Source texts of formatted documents
+ + +
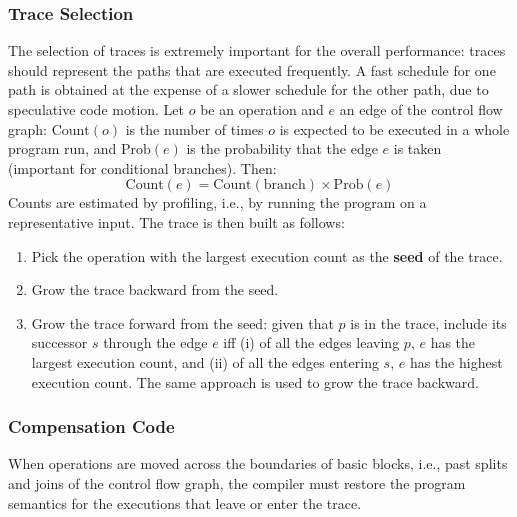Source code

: \subsubsection{Trace Selection}
The selection of traces is extremely important for the overall performance: traces should represent the paths that are executed frequently. A fast schedule for one path is obtained at the expense of a slower schedule for the other path, due to speculative code motion. Let $o$ be an operation and $e$ an edge of the control flow graph: $\mathrm{Count}(o)$ is the number of times $o$ is expected to be executed in a whole program run, and $\mathrm{Prob}(e)$ is the probability that the edge $e$ is taken (important for conditional branches). Then:
\begin{equation}
    \mathrm{Count}(e) = \mathrm{Count}(\text{branch}) \times \mathrm{Prob}(e)
\end{equation}
Counts are estimated by profiling, i.e., by running the program on a representative input. The trace is then built as follows:
\begin{enumerate}
    \item Pick the operation with the largest execution count as the \textbf{seed} of the trace.
    \item Grow the trace backward from the seed.
    \item Grow the trace forward from the seed: given that $p$ is in the trace, include its successor $s$ through the edge $e$ iff (i) of all the edges leaving $p$, $e$ has the largest execution count, and (ii) of all the edges entering $s$, $e$ has the highest execution count. The same approach is used to grow the trace backward.
\end{enumerate}

\subsubsection{Compensation Code}
When operations are moved across the boundaries of basic blocks, i.e., past splits and joins of the control flow graph, the compiler must restore the program semantics for the executions that leave or enter the trace.

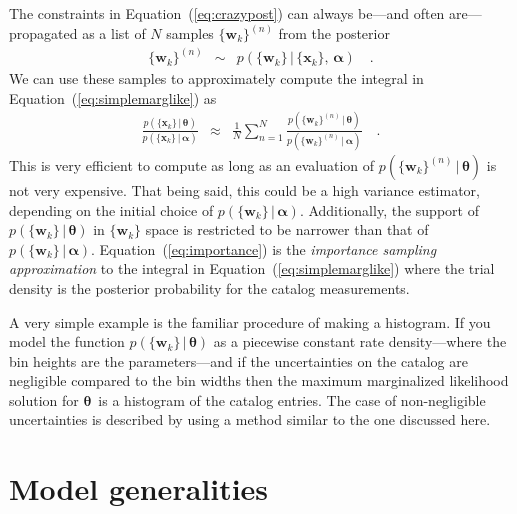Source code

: \documentclass[12pt,preprint]{aastex}
\newcommand{\Eq}[1]{Equation~(\ref{eq:#1})}
\newcommand{\eq}[1]{\Eq{#1}}
\newcommand{\eqlabel}[1]{\label{eq:#1}}
\newcommand{\sectlabel}[1]{\label{sect:#1}}
\newcommand{\bvec}[1]{\ensuremath{\boldsymbol{#1}}}
\newcommand{\ratepar}{{\ensuremath{\theta}}}
\newcommand{\ratepars}{{\ensuremath{\bvec{\ratepar}}}}
\newcommand{\data}{{\ensuremath{\bvec{x}}}}
\newcommand{\entry}{{\ensuremath{\bvec{w}}}}
\newcommand{\interim}{{\ensuremath{\bvec{\alpha}}}}
\begin{document}
The constraints in \eq{crazypost} can always be---and often are---propagated
as a list of $N$ samples $\{\entry_k\}^{(n)}$ from the posterior
\begin{eqnarray}\eqlabel{samples}
\{\entry_k\}^{(n)} &\sim& p(\{\entry_k\}\,|\,\{\data_k\},\,\interim) \quad.
\end{eqnarray}
We can use these samples to approximately compute the integral in
\eq{simplemarglike} as
\begin{eqnarray}\eqlabel{importance}
\frac{p(\{\data_k\}\,|\,\ratepars)}{p(\{\data_k\}\,|\,\interim)} &\approx&
    \frac{1}{N} \sum_{n=1}^N
    \frac{p(\{\entry_k\}^{(n)}\,|\,\ratepars)}
         {p(\{\entry_k\}^{(n)}\,|\,\interim)} \quad.
\end{eqnarray}
This is very efficient to compute as long as an evaluation of
$p(\{\entry_k\}^{(n)}\,|\,\ratepars)$ is not very expensive.
That being said, this could be a high variance estimator, depending on the
initial choice of $p(\{\entry_k\}\,|\,\interim)$.
Additionally, the support of $p(\{\entry_k\}\,|\,\ratepars)$ in $\{\entry_k\}$
space is restricted to be narrower than that of
$p(\{\entry_k\}\,|\,\interim)$.
\Eq{importance} is the \emph{importance sampling approximation} to the
integral in \eq{simplemarglike} where the trial density is the posterior
probability for the catalog measurements.

A very simple example is the familiar procedure of making a histogram.
If you model the function $p(\{\entry_k\}\,|\,\ratepars)$ as a piecewise
constant rate density---where the bin heights are the parameters---and if the
uncertainties on the catalog are negligible compared to the bin widths then
the maximum marginalized likelihood solution for \ratepars\ is a histogram of
the catalog entries.
The case of non-negligible uncertainties is described by \citet{hogge} using a
method similar to the one discussed here.

\section{Model generalities}
\sectlabel{model}
\end{document}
+ + +
ACTIVITY:
Copy exactly the lines from the first line of the records above through the line with "The constraints in", both included, and nothing else. Pictures stay out.

EXERCISE SOLUTION:
Source code

: \subsubsection{Trace Selection}
The selection of traces is extremely important for the overall performance: traces should represent the paths that are executed frequently. A fast schedule for one path is obtained at the expense of a slower schedule for the other path, due to speculative code motion. Let $o$ be an operation and $e$ an edge of the control flow graph: $\mathrm{Count}(o)$ is the number of times $o$ is expected to be executed in a whole program run, and $\mathrm{Prob}(e)$ is the probability that the edge $e$ is taken (important for conditional branches). Then:
\begin{equation}
    \mathrm{Count}(e) = \mathrm{Count}(\text{branch}) \times \mathrm{Prob}(e)
\end{equation}
Counts are estimated by profiling, i.e., by running the program on a representative input. The trace is then built as follows:
\begin{enumerate}
    \item Pick the operation with the largest execution count as the \textbf{seed} of the trace.
    \item Grow the trace backward from the seed.
    \item Grow the trace forward from the seed: given that $p$ is in the trace, include its successor $s$ through the edge $e$ iff (i) of all the edges leaving $p$, $e$ has the largest execution count, and (ii) of all the edges entering $s$, $e$ has the highest execution count. The same approach is used to grow the trace backward.
\end{enumerate}

\subsubsection{Compensation Code}
When operations are moved across the boundaries of basic blocks, i.e., past splits and joins of the control flow graph, the compiler must restore the program semantics for the executions that leave or enter the trace.

Source code

: \documentclass[12pt,preprint]{aastex}
\newcommand{\Eq}[1]{Equation~(\ref{eq:#1})}
\newcommand{\eq}[1]{\Eq{#1}}
\newcommand{\eqlabel}[1]{\label{eq:#1}}
\newcommand{\sectlabel}[1]{\label{sect:#1}}
\newcommand{\bvec}[1]{\ensuremath{\boldsymbol{#1}}}
\newcommand{\ratepar}{{\ensuremath{\theta}}}
\newcommand{\ratepars}{{\ensuremath{\bvec{\ratepar}}}}
\newcommand{\data}{{\ensuremath{\bvec{x}}}}
\newcommand{\entry}{{\ensuremath{\bvec{w}}}}
\newcommand{\interim}{{\ensuremath{\bvec{\alpha}}}}
\begin{document}
The constraints in \eq{crazypost} can always be---and often are---propagated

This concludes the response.